The Argyle Trio – 21 September at Baycourt’s Addison Theatre

Music – truly good music – can have the remarkable ability to transport the listener to another time and place. Music, free from distraction, can make us forget momentarily the uncertain times in which we find ourselves. Tuesday’s Tauranga Musica sponsored concerts of the Argyle Trio at Baycourt was just such a moment in time. The organisers at Tauranga Musica and Baycourt staff worked overtime to ensure the integrity of the performance while still managing to adhere to all Alert Level 2 guidelines, providing a refreshing musical oasis in the seeming wilderness of lockdowns.

The Argyle Trio is typically comprised of violinist Wilma Smith, cellist Matthias Balzat, and Australian pianist Laurence Matheson. However, due to travel restrictions at the border, legendary New Zealand pianist Michael Houstoun made for an extremely satisfactory last minute substitution to the trio.

The trio opened the afternoon concert with Beethoven’s E-Flat Major Trio, Op. 1, No. 1. Written just 3 years after the death of Mozart, whose influence is unmistakable , Beethoven is clearly eager to expand the form and stamp his own mark on it. The opening Allegro movement began with an exceedingly strong and balanced introduction revealing the exquisite blend of the three musicians giving listeners an immediate taste of what glorious music lay ahead. Throughout the movement, even in the moments of the most extreme tenderness, the trio maintained a superb sense of ensemble. The Adagio began most delicately by Houstoun and continued on to reveal some perfectly sumptuous phrasing by Balzat. This movement featured some of the finest and best balanced pianissimo passages in the whole trio. Beethoven’s Scherzo is something of a rollicking country dance, complete with the rustic, folky sounds of bagpipes compliments of Houston on the piano. The final Presto, a testing movement for all, featured some rather furious and flawless semi-quaver passages from Houstoun.

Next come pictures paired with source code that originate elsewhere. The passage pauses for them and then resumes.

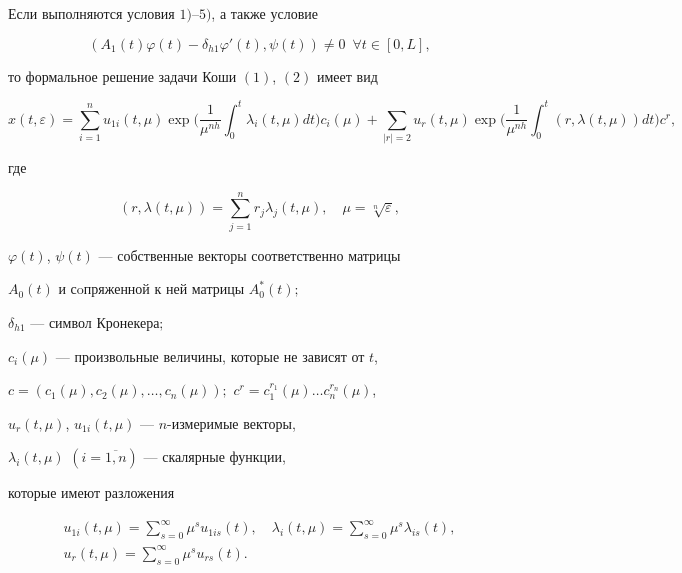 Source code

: \begin{thm}


Если выполняются условия $1)$--$5)$, а также условие


\begin{equation}


(A_{1}(t)\varphi(t)-\delta_{h1}\varphi'(t),\psi(t))\neq 0\ \;\forall t\in [0,L],


\end{equation}


то формальное решение задачи Коши $(1)$, $(2)$ имеет вид


\begin{equation}


x(t,\varepsilon)=\sum_{i=1}^{n}u_{1i}(t,\mu)


\exp\bigg(\frac{1}{\mu^{nh}}


\int_{0}^{t}\lambda_{i}(t,\mu)dt\bigg)c_{i}(\mu)+\sum_{|r|=2}


u_{r} (t,\mu)\exp\bigg(\frac{1}{\mu^{nh}}


\int_{0}^{t}(r,\lambda(t,\mu))dt\bigg)c^{r},


\end{equation}


где


$$


(r,\lambda(t,\mu))=\sum_{j=1}^{n}r_{j}\lambda_{j}(t,\mu),


\quad \mu=\sqrt[n]{\varepsilon},


$$


$\varphi(t)$, $\psi(t)$ --- собственные векторы соответственно матрицы


$A_{0}(t)$ и сoпряженной к ней матрицы $A^{\ast}_{0}(t);$


$\delta_{h1}$ --- символ Кронекера\/$;$


$c_{i}(\mu)$ --- произвольные величины, которые не зависят от $t$,


$c=(c_{1}(\mu),c_{2}(\mu),\dotsc,


c_{n}(\mu));$ $c^{r}=c_{1}^{r_1}(\mu)\dotsc c_{n}^{r_n}(\mu)$,


$u_{r}(t,\mu)$, $u_{1i}(t,\mu)$ --- $n$-измеримые векторы,


$\lambda_{i}(t,\mu)$ $(i=\overline{1,n})$ --- скалярные функции,


которые имеют разложения


\begin{gather}


u_{1i}(t,\mu)=\sum_{s=0}^{\infty}\mu^{s}u_{1is}(t),\quad


\lambda_{i}(t,\mu)=\sum_{s=0}^{\infty}\mu^{s}\lambda_{is}(t),\\


%


u_{r}(t,\mu)=\sum_{s=0}^{\infty}\mu^{s}u_{rs} (t).


\end{gather}


\end{thm}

Ravel’s Piano Trio in A Minor gives much greater scope and opportunity to each player than Beethoven. Written just before the outbreak of the Great War, the trio effectively captured the overall sense of foreboding. The opening movement is something of a dreamscape. With its overarching sense of sadness, there are glimpses of tension and trouble as it searches for solace, but not before the trio reaches an agitated climax of fierce energy. The fuller sound and potential of Ravel’s early 20th century trio sound is fully realised in the unmistakable scherzo second movement. Ravel’s third movement began with a chilling wandering theme introduced most-effectively by Houston who was eventually joined by Balzat and then Smith, each with their own haunting subjects. The trio built to a thrilling and angst-ridden unison climax, after which, one by one, the musicians abandoned each other, but not before Smith and Balzat enjoyed a simple lament together. The final movement begins with immense hope – like clouds retreating to make way for the sun. Following some rather unrelenting trill passages for Smith and Balzat, the work moved to an energetic and animated climax of Rachmaninoffian proportions before coming to an almost optimistic ending.

The trio chose a different Beethoven trio to compliment the Ravel trio in their evening concert, deciding upon the famous B-Flat Major Trio (known sometimes as the Archduke). A brilliant example of Beethoven’s second period, the Archduke differs in many ways from his earlier more classical trio. In this work, the Argyle Trio achieved such perfect playing and superb musicianship the likes of which is rarely heard. After an appropriately stately introduction by Houstoun in the first movement, one by one the strings made their entrances. Balzat introduced the animated theme of the Scherzo which was quickly taken over by Smith before being joined by Houston who accompanied their pizzicati. After a fugue which never quite makes it off the ground, there was a fantastic and stirring glimpse of a Viennese waltz. The tender and delicate Andante perhaps features not only one of the most sublime moments in Beethoven’s chamber music output, but also featured some of the most divine moments in the evening’s concert. The final charming Allegro introduces an uncharacteristically childish theme by Beethoven which led into a high energy Presto with some truly impressive unison playing by the Argyle strings, not to be outdone by Houston’s own impressive and glorious contribution to end the Archduke most satisfactorily.

Perhaps now, more than ever, we were in need of this concert. The fact that Tauranga Musica, Baycourt, and the Argyle Trio were all able to overcome a variety of obstacles to be able to offer the public a concert of this caliber and quality right now is to their credit. Mention must also be made of the tremendously generous support of the Tauranga Musica sponsors whose kindness and passion for chamber music ensured the success of this concert.